Thailand’s Minister of Tourism and Sports is moving decidedly away from China as a key tourist market. Indeed, the ministry is also looking away from Asia, where numbers for the first three months to Thailand were down by 17%. Instead, the kingdom is seeking to attract more European holidaymakers to Thailand in the second half of the year. In short, the Permanent Secretary at the Ministry and Chairman of the Tourism Authority of Thailand (TAT), Ms. Natthriya Thaweevong, believes this is the path to higher spending this year. The kingdom presently is seeking to reach the ฿2 trillion income mark last attained in 2019. It comes with the government, however, moving in the other direction. A crackdown on abuse has seen the Thai cabinet on Tuesday called for shorter visa stays.

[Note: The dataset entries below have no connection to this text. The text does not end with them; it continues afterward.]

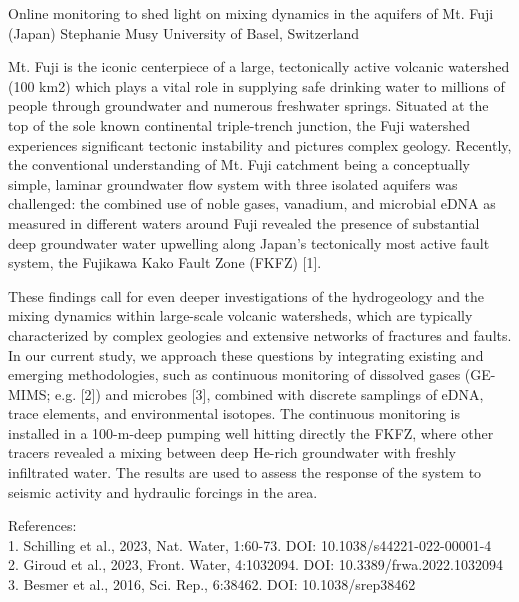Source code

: \begin{conf-abstract}
{Online monitoring to shed light on mixing dynamics in the aquifers of Mt. Fuji (Japan)}
{Stephanie	Musy}
{University of Basel, Switzerland}
{
Mt. Fuji is the iconic centerpiece of a large, tectonically active volcanic watershed (100 km2) which plays a vital role in supplying safe drinking water to millions of people through groundwater and numerous freshwater springs. Situated at the top of the sole known continental triple-trench junction, the Fuji watershed experiences significant tectonic instability and pictures complex geology. Recently, the conventional understanding of Mt. Fuji catchment being a conceptually simple, laminar groundwater flow system with three isolated aquifers was challenged: the combined use of noble gases, vanadium, and microbial eDNA as measured in different waters around Fuji revealed the presence of substantial deep groundwater water upwelling along Japan’s tectonically most active fault system, the Fujikawa Kako Fault Zone (FKFZ) [1].

These findings call for even deeper investigations of the hydrogeology and the mixing dynamics within large-scale volcanic watersheds, which are typically characterized by complex geologies and extensive networks of fractures and faults. In our current study, we approach these questions by integrating existing and emerging methodologies, such as continuous monitoring of dissolved gases (GE-MIMS; e.g. [2]) and microbes [3], combined with discrete samplings of eDNA, trace elements, and environmental isotopes. The continuous monitoring is installed in a 100-m-deep pumping well hitting directly the FKFZ, where other tracers revealed a mixing between deep He-rich groundwater with freshly infiltrated water. The results are used to assess the response of the system to seismic activity and hydraulic forcings in the area. 

References:\\
1. Schilling et al., 2023, Nat. Water, 1:60-73. DOI: 10.1038/s44221-022-00001-4\\
2. Giroud et al., 2023, Front. Water, 4:1032094. DOI: 10.3389/frwa.2022.1032094\\
3. Besmer et al., 2016, Sci. Rep., 6:38462. DOI: 10.1038/srep38462
}
\end{conf-abstract}



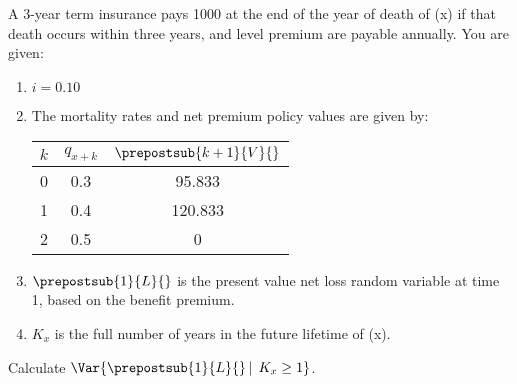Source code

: A 3-year term insurance pays 1000 at the end of the year of death of (x) if
that death occurs within three years, and level premium are payable annually.
You are given:
\begin{enumerate}
\item $i= 0.10$
\item The mortality rates and net premium policy values are given by: 
\begin{center}\begin{tabular}{|c|c|c|} \hline
   $k$ & $q_{x+k}$ & $\prepostsub{k+1}{V}{}$ \\ \hline
    0 & 0.3 &	95.833  \\ \hline
    1 &	0.4 &	120.833 \\ \hline
    2 &	0.5 &  0 \\ \hline
\end{tabular}\end{center}
\item $\prepostsub{1}{L}{}$ is the present value net loss random variable at time 1, based on the benefit premium. 
\item $K_x$ is the full number of years in the future lifetime of (x).
\end{enumerate}
Calculate $\Var{\prepostsub{1}{L}{}\left|\right.\,K_x\geq 1}$.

Thailand’s Ministry of Tourism and Sports has finally acknowledged that the kingdom is fighting a losing battle to attract Chinese tourists. Last week, the Permanent Secretary at the Ministry and Chairman of the Tourism Authority of Thailand (TAT) set out a bold new strategy.
Ms. Natthriya Thaweevong wants Thailand to pivot away from the Asian market and focus on long-haul Western travellers. In particular in those coming from Europe and key Middle East countries. The Ministry has identified these tourists as having higher spending habits.

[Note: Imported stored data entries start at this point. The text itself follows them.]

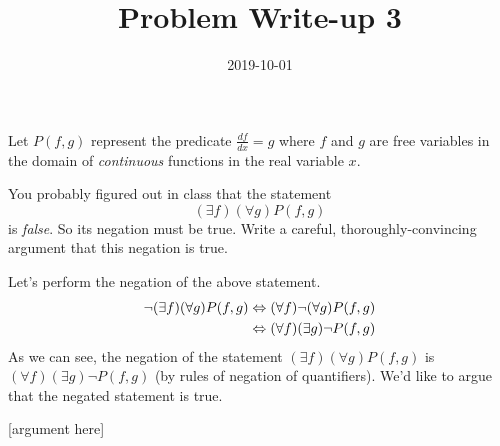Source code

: \documentclass[a4paper,12pt]{article}
\title{Problem Write-up 3}
\date{2019-10-01}
\begin{document}
    \begin{problem}
        Let \(P(f,g)\) represent the predicate \(\frac{df}{dx} = g\) where \(f\) and \(g\) are free variables in the domain of \textit{continuous} functions in the real variable \(x\).

        You probably figured out in class that the statement \[(\exists f)(\forall g) P(f,g)\] is \textit{false}. So its negation must be true. Write a careful, thoroughly-convincing argument that this negation is true.

    \end{problem}
    \begin{answer}
        Let's perform the negation of the above statement.
        \begin{align*}
            \neg (\exists f)(\forall g) P(f,g) &\Leftrightarrow (\forall f) \neg (\forall g) P(f,g) \\
            &\Leftrightarrow (\forall f) (\exists g) \neg P(f,g)
        \end{align*}
        As we can see, the negation of the statement \((\exists f)(\forall g) P(f,g)\) is \((\forall f) (\exists g) \neg P(f,g)\) (by rules of negation of quantifiers). We'd like to argue that the negated statement is true.

        [argument here]
    \end{answer}
\end{document}
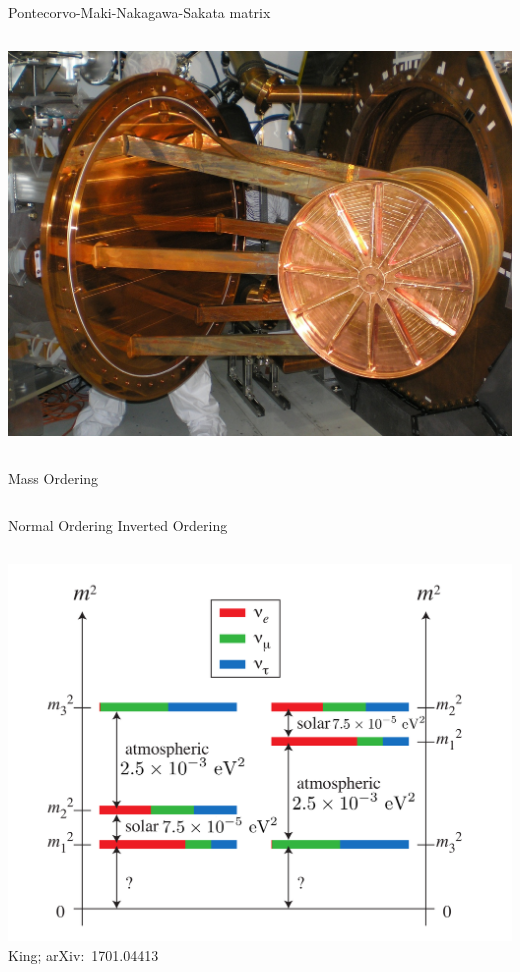 \documentclass[]{beamer}
\begin{document}
\begin{frame}{Pontecorvo-Maki-Nakagawa-Sakata matrix}
\begin{columns}[c]
		\centering
		\includegraphics[width=\textwidth]{defence/exo}
	\end{columns}
\end{frame}

\begin{frame}{Mass Ordering}
	\begin{columns}[c]
		\centering
		Normal Ordering
		\centering
		Inverted Ordering
	\end{columns}
	\centering
	\includegraphics[height=.8\textheight]{nu-detection/mass}\\
	{\tiny King; arXiv:~1701.04413~\cite{king}}\\
\end{frame}
\end{document}
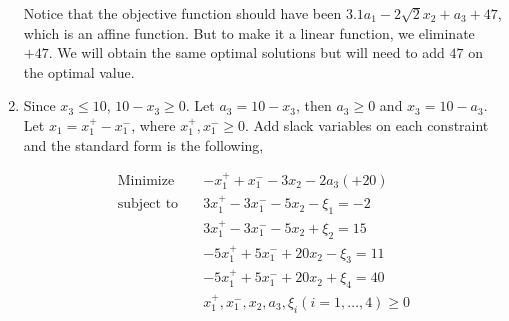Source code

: \documentclass[12pt]{article}
\begin{document}
\begin{enumerate}
Notice that the objective function should have been $3.1a_1 - 2\sqrt{2}x_2 + a_3 + 47$, which is an affine function. But to make it a linear function, we eliminate $+47$. We will obtain the same optimal solutions but will need to add $47$ on the optimal value.


\item

Since $x_3 \leqslant 10$, $10 - x_3 \geqslant 0$. Let $a_3 = 10 - x_3$, then $a_3 \geqslant 0$ and $x_3 = 10 - a_3$.
Let $x_1 = x_1^+ - x_1^-$, where $x_1^+, x_1^- \geqslant 0$. Add slack variables on each constraint and the standard form is the following,

\begin{equation*}
\begin{aligned}
\text{Minimize} \quad & -x_1^+ + x_1^- - 3x_2 - 2a_3 (+ 20) \\
\text{subject\  to} \quad & 3x_1^+ - 3x_1^- - 5x_2 - \xi_1 = -2 \\
& 3x_1^+ - 3x_1^- - 5x_2 + \xi_2 = 15\\
& -5x_1^+ + 5x_1^- + 20x_2 - \xi_3 = 11 \\
& -5x_1^+ + 5x_1^- + 20x_2 + \xi_4 = 40 \\
& x_1^+, x_1^-, x_2, a_3, \xi_i (i = 1,\dots, 4)  \geqslant 0
\end{aligned}
\end{equation*}

\end{enumerate}
\end{document}

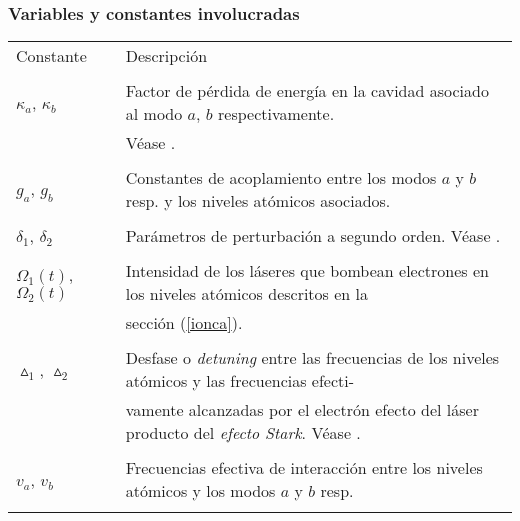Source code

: \subsubsection{Variables y constantes involucradas}\label{sec:variables_involucradas}
\begin{tabular*}{\textwidth}{ll}
\hline\multirow{2}{*}{\large{Constante}}&\multirow{2}{*}{\large{Descripci\'on}}\\ &\\ \hline\\\vspace*{0.5cm}
$\kappa_a$, $\kappa_b$ & Factor de p\'erdida de energ\'ia en la cavidad asociado al modo $a$, $b$ respectivamente.\\
&V\'ease \cite{dutra}.\\\\

$g_a$, $g_b$ & Constantes de acoplamiento entre los modos $a$ y $b$ resp. y los niveles at\'omicos asociados.\\\\

$\delta_1$, $\delta_2$ & Par\'ametros de perturbaci\'on a segundo orden. V\'ease \cite{robert}.\\\\ 

$\Omega_1(t)$, $\Omega_2(t)$ & Intensidad de los l\'aseres que bombean electrones en los niveles at\'omicos descritos en la\\& secci\'on (\ref{ionca}).\\\\

$\vartriangle_1$, $\vartriangle_2$ & Desfase o \emph{detuning} entre las frecuencias de los niveles at\'omicos y las frecuencias efecti- \\&vamente alcanzadas por el electr\'on efecto del l\'aser producto del \emph{efecto Stark}. V\'ease \cite{single-photon}.\\\\

$v_a$, $v_b$ & Frecuencias efectiva de interacci\'on entre los niveles at\'omicos y los modos $a$ y $b$ resp.\\\\


\end{tabular*}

Thailand targets long-haul Western and Middle East markets as Asian tourist numbers continue to decline
For instance, the average Swedish traveller spends ฿69,817, Austrians spend ฿66,729, while Saudi Arabian tourists spend ฿68,354. Another top market is the United Kingdom, where the average traveller now spends ฿60,823 per trip.
Simultaneously, these visitors also have a higher potential to become regular visitors to the kingdom. This comes after a precipitous drop in Chinese tourists by the end of January. Presently, the number of Chinese arrivals in Thailand is only 7,000 visitors per day.

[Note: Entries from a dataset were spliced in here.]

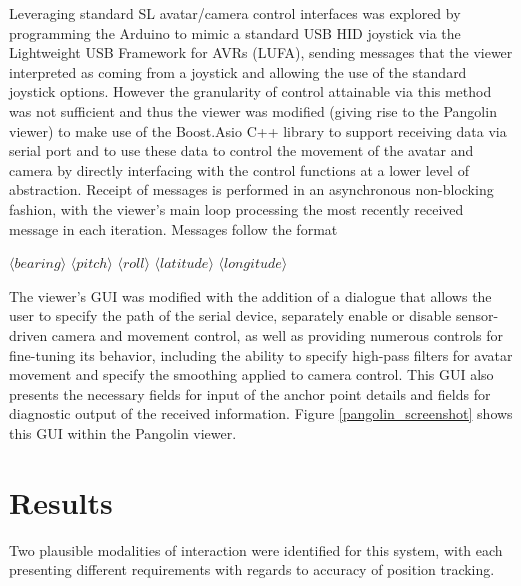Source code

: Leveraging standard SL avatar/camera control interfaces was explored by programming the Arduino to mimic a standard USB HID joystick via the Lightweight USB Framework for AVRs (LUFA), sending messages that the viewer interpreted as coming from a joystick and allowing the use of the standard joystick options. However the granularity of control attainable via this method was not sufficient and thus the viewer was modified (giving rise to the Pangolin viewer) to make use of the Boost.Asio C++ library to support receiving data via serial port and to use these data to control the movement of the avatar and camera by directly interfacing with the control functions at a lower level of abstraction. Receipt of messages is performed in an asynchronous non-blocking fashion, with the viewer's main loop processing the most recently received message in each iteration. Messages follow the format

$\langle bearing \rangle$ $\langle pitch \rangle$ $\langle roll \rangle$ $\langle latitude \rangle$ $\langle longitude \rangle$

The viewer's GUI was modified with the addition of a dialogue that allows the user to specify the path of the serial device, separately enable or disable sensor-driven camera and movement control, as well as providing numerous controls for fine-tuning its behavior, including the ability to specify high-pass filters for avatar movement and specify the smoothing applied to camera control. This GUI also presents the necessary fields for input of the anchor point details and fields for diagnostic output of the received information. Figure \ref{pangolin_screenshot} shows this GUI within the Pangolin viewer.


\section{Results}
Two plausible modalities of interaction were identified for this system, with each presenting different requirements with regards to accuracy of position tracking.

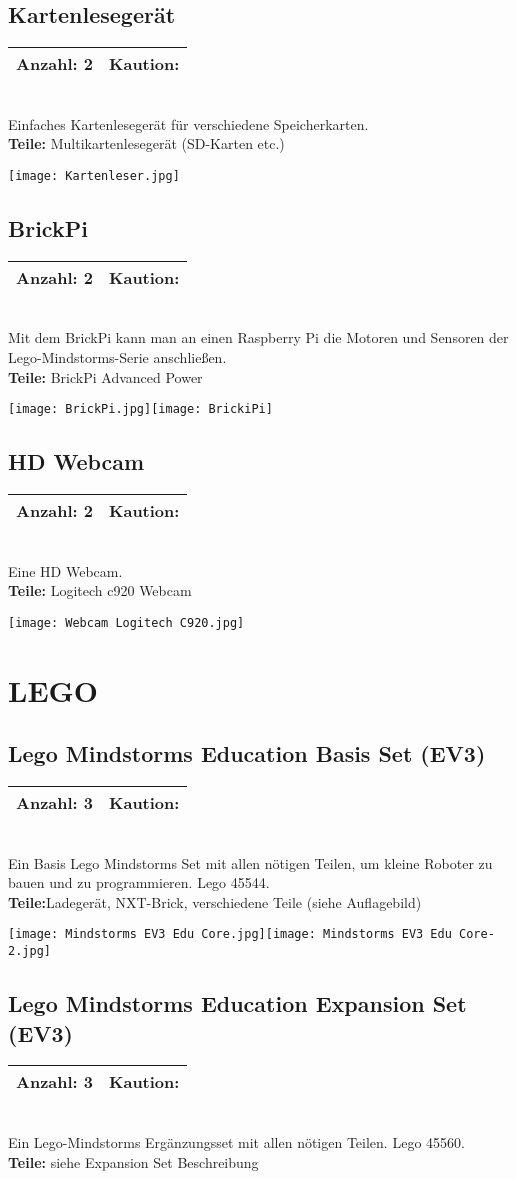 \documentclass[a4paper]{article}
\newcommand{\infobox}[3] %
        {\par
                \begin{tabular}{| c | c | }
                \hline
                Anzahl: #1 & Kaution: \EUR{#3}   \\
                \hline
                \end{tabular} \\
        }
\begin{document}
\subsection{Kartenlesegerät}
\infobox{2}{0}{0}
Einfaches Kartenlesegerät für verschiedene Speicherkarten.\\
\textbf{Teile:} Multikartenlesegerät (SD-Karten etc.)

\texttt{[image: Kartenleser.jpg]}

\subsection{BrickPi}
\infobox{2}{0}{0}
Mit dem BrickPi kann man an einen Raspberry Pi die Motoren und Sensoren der Lego-Mindstorms-Serie anschließen.\\
\textbf{Teile:} BrickPi Advanced Power

\texttt{[image: BrickPi.jpg]}\texttt{[image: BrickiPi]}

\subsection{HD Webcam}
\infobox{2}{1}{0}
Eine HD Webcam. \\ 
\textbf{Teile:} Logitech c920 Webcam

\texttt{[image: Webcam Logitech C920.jpg]}

\newpage

\section{LEGO}

\subsection{Lego Mindstorms Education Basis Set (EV3)}
\infobox{3}{2}{20}
Ein Basis Lego Mindstorms Set mit allen nötigen Teilen, um kleine Roboter zu bauen und zu programmieren. Lego 45544. \\
\textbf{Teile:}Ladegerät, NXT-Brick, verschiedene Teile (siehe Auflagebild)

\texttt{[image: Mindstorms EV3 Edu Core.jpg]}\texttt{[image: Mindstorms EV3 Edu Core-2.jpg]}

\subsection{Lego Mindstorms Education Expansion Set (EV3)}
\infobox{3}{2}{10}
Ein Lego-Mindstorms Ergänzungsset mit allen nötigen Teilen. Lego 45560. \\
\textbf{Teile:} siehe Expansion Set Beschreibung
\end{document}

Meanwhile, overall there has been a drop in Asian visitors, with traffic in the first three months down by 17%. The decline has been especially notable among visitors from China, Hong Kong, Taiwan, South Korea and Vietnam.
Officials attribute the downturn not only to safety concerns following high-profile crimes. Indeed there is reduced confidence fuelled by warnings from foreign governments and cutbacks in flights after the Songkran holiday.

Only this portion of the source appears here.